I fell into a trap that I feel like I should point out for anyone else who may be trying to overcome something. That trap is “counting days”.
I started out in my recovery pretty strong. I was sharing with people and making strides. I was gaining great insight and seemed to have a pretty strong sense of resolve. I started working toward starting a recovery program in my church. But, then things started to get really weird and difficult. A regional leader of the recovery program we were starting made mention that leaders should have six months clean from any relapses. At that point, I had only had two so the co-leader became suspicious of my recovery. All of a sudden her attitude toward me changed. I was not longer a fellow-recoverer but more of a noob. I became less in her eyes because of length of time.
So, I began counting days–almost subconsciously. I was going to make it six months so that I could have that “title” under my belt. I was going to earn my status of true-recoverer and that was that. Unfortunately, my focus started to get mixed up as a result.
In a post I recently wrote, I described how this co-leader I’ve just mentioned and a leader from another group who I entrusted to be my sponsor became somewhat vindictive toward me. I was deeply hurt by it. I had made myself vulnerable to them only to be crushed by their snobbish attitude toward the newly recovering.
As a result, I became discouraged and relapsed for a day or so. Now, in my mind I suddenly felt I had completely failed. “It’s all over!! Four months down the tubes! Now I have to start all over for the six month goal!! How discouraging… I’ve ruined it!”
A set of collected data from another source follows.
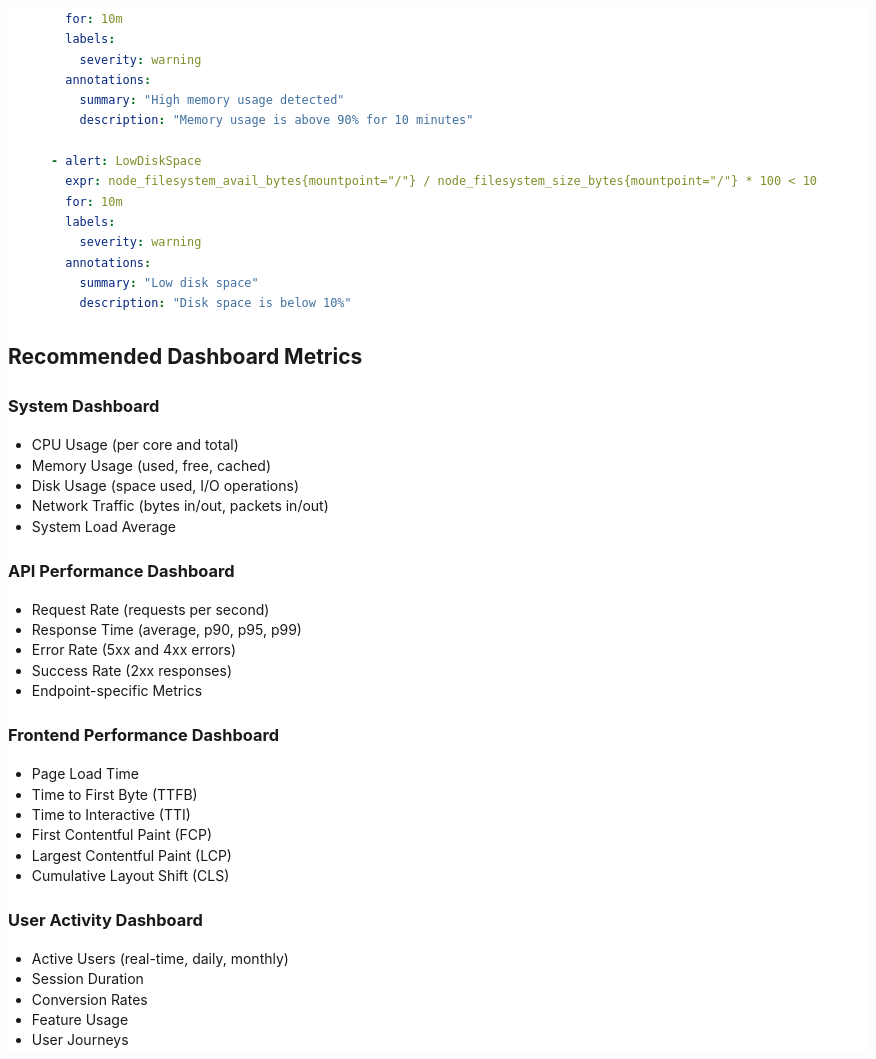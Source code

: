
 ```yaml
        for: 10m
        labels:
          severity: warning
        annotations:
          summary: "High memory usage detected"
          description: "Memory usage is above 90% for 10 minutes"

      - alert: LowDiskSpace
        expr: node_filesystem_avail_bytes{mountpoint="/"} / node_filesystem_size_bytes{mountpoint="/"} * 100 < 10
        for: 10m
        labels:
          severity: warning
        annotations:
          summary: "Low disk space"
          description: "Disk space is below 10%"
```

## Recommended Dashboard Metrics

### System Dashboard
- CPU Usage (per core and total)
- Memory Usage (used, free, cached)
- Disk Usage (space used, I/O operations)
- Network Traffic (bytes in/out, packets in/out)
- System Load Average

### API Performance Dashboard
- Request Rate (requests per second)
- Response Time (average, p90, p95, p99)
- Error Rate (5xx and 4xx errors)
- Success Rate (2xx responses)
- Endpoint-specific Metrics

### Frontend Performance Dashboard
- Page Load Time
- Time to First Byte (TTFB)
- Time to Interactive (TTI)
- First Contentful Paint (FCP)
- Largest Contentful Paint (LCP)
- Cumulative Layout Shift (CLS)

### User Activity Dashboard
- Active Users (real-time, daily, monthly)
- Session Duration
- Conversion Rates
- Feature Usage
- User Journeys
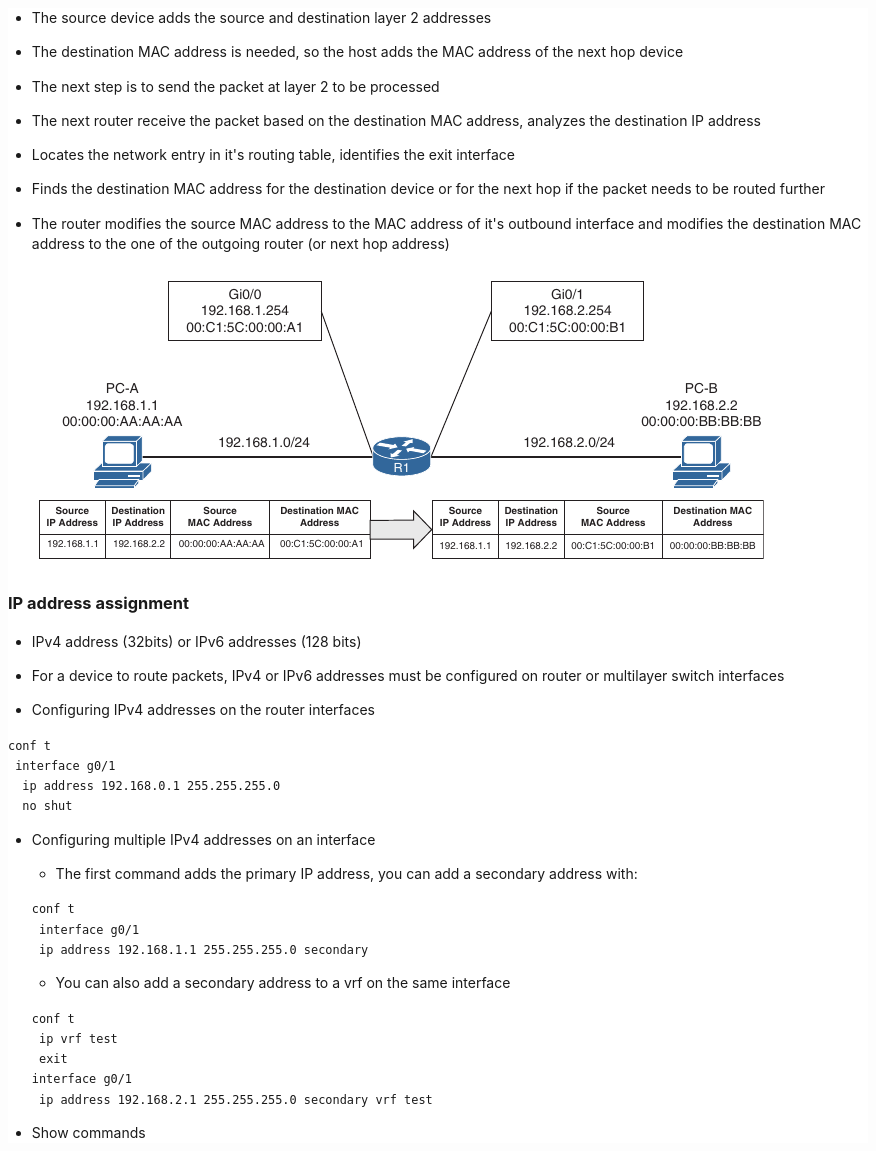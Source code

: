 - The source device adds the source and destination layer 2 addresses

- The destination MAC address is needed, so the host adds the MAC address of the next hop device

- The next step is to send the packet at layer 2 to be processed

- The next router receive the packet based on the destination MAC address, analyzes the destination IP address 

- Locates the network entry in it's routing table, identifies the exit interface

- Finds the destination MAC address for the destination device or for the next hop if the packet needs to be routed further

- The router modifies the source MAC address to the MAC address of it's outbound interface and modifies the destination MAC address to the one of the outgoing router (or next hop address)

![L3 forwarding topology](./l3forwarding-topology.png)

### IP address assignment

- IPv4 address (32bits) or IPv6 addresses (128 bits) 

- For a device to route packets, IPv4 or IPv6 addresses must be configured on router or multilayer switch interfaces

- Configuring IPv4 addresses on the router interfaces

```
conf t
 interface g0/1
  ip address 192.168.0.1 255.255.255.0
  no shut
```

- Configuring multiple IPv4 addresses on an interface

    - The first command adds the primary IP address, you can add a secondary address with:
    ```
    conf t
     interface g0/1
     ip address 192.168.1.1 255.255.255.0 secondary
    ```
    - You can also add a secondary address to a vrf on the same interface
    ```
    conf t
     ip vrf test
     exit
    interface g0/1
     ip address 192.168.2.1 255.255.255.0 secondary vrf test
    ```
- Show commands
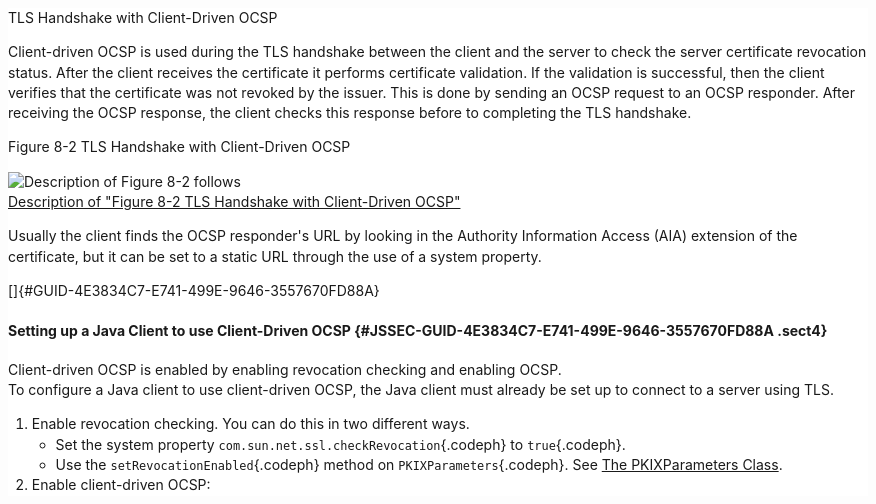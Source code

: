 <div class="section">
TLS Handshake with Client-Driven OCSP

Client-driven OCSP is used during the TLS handshake between the client
and the server to check the server certificate revocation status. After
the client receives the certificate it performs certificate validation.
If the validation is successful, then the client verifies that the
certificate was not revoked by the issuer. This is done by sending an
OCSP request to an OCSP responder. After receiving the OCSP response,
the client checks this response before to completing the TLS handshake.

<div class="figure" id="GUID-5B5A093F-FE4E-4D57-B66C-93CD6F78B1D1__GUID-68392211-A1E0-4D96-97AD-3E6FFEA4AE40">
Figure 8-2 TLS Handshake with Client-Driven OCSP

![Description of Figure 8-2
follows](img/client-driven-ocsp.png "Description of Figure 8-2 follows")\
[Description of \"Figure 8-2 TLS Handshake with Client-Driven
OCSP\"](img_text/client-driven-ocsp.htm)

</div>


Usually the client finds the OCSP responder\'s URL by looking in the
Authority Information Access (AIA) extension of the certificate, but it
can be set to a static URL through the use of a system property.

</div>


</div>
<div class="sect4">
[]{#GUID-4E3834C7-E741-499E-9646-3557670FD88A}

#### Setting up a Java Client to use Client-Driven OCSP {#JSSEC-GUID-4E3834C7-E741-499E-9646-3557670FD88A .sect4}

<div>
Client-driven OCSP is enabled by enabling revocation checking and
enabling OCSP.

<div class="p">
To configure a Java client to use client-driven OCSP, the Java client
must already be set up to connect to a server using TLS.

</div>


1.  <span>Enable revocation checking. You can do this in two different
    ways.</span>
    -   Set the system property
        `com.sun.net.ssl.checkRevocation`{.codeph} to `true`{.codeph}.
    -   Use the `setRevocationEnabled`{.codeph} method on
        `PKIXParameters`{.codeph}. See [The PKIXParameters
        Class](java-pki-programmers-guide.html#GUID-3D95A3BE-74CB-4357-BB85-9A8DEA36A457 "The PKIXParametersClass class specifies the set of input parameters defined by the PKIX certification path validation algorithm. It also includes a few additional useful parameters.").
2.  <span>Enable client-driven OCSP:</span>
But, that’s the trap I think that was set for me. That’s exactly the kind of thing that could destroy my full recovery. I haven’t ruined anything. I’ve simply allowed others to take control of my recovery. Since when did I ever say I was “fixed”? So, why was I trying to act like I was. So, I’ve since left all those toxic people and decided to take back control of my own recovery future. I’ve decided I was doing much better without them. I’ve dropped the whole “I’m fixed” thing and gone back to “I’m recoverING”. That makes more sense to me. It seems that while I was recoverING I was doing well and there was no relapse. But, as people pushed me into the “I’m fixed” and “I’m adding up my days” trap, it seems all I thought about was relapse. And guess what happened as a result?!
So, I’m going back to the process. Unfortunately, there is a key component missing now. As I’ve mentioned many times before, it’s of supreme importance that you have a group of people you can share with. That could be Celebrate Recovery, SA, even AA I suppose. I’m not willing to be a part of our Celebrate Recovery because the leader has burned me. I’m not willing to go to the other CR in town because their leader also burned me (he was my sponsor). There’s just too much history there now. I’m not really interested in going to AA because I’m not sure the whole anonymous God thing is for me. Plus, I’m moving in three months and I’m not wanting to start a bunch of relationships and then move. So, I’m kind of holding out until I get moved in June.
Will you guys please pray for me? I’m a little concerned about not having a support group for three months. But, I believe God knows my situation and can give me grace. In the meantime, I’ll just continue where I had left off and do the best I can with what I’ve got.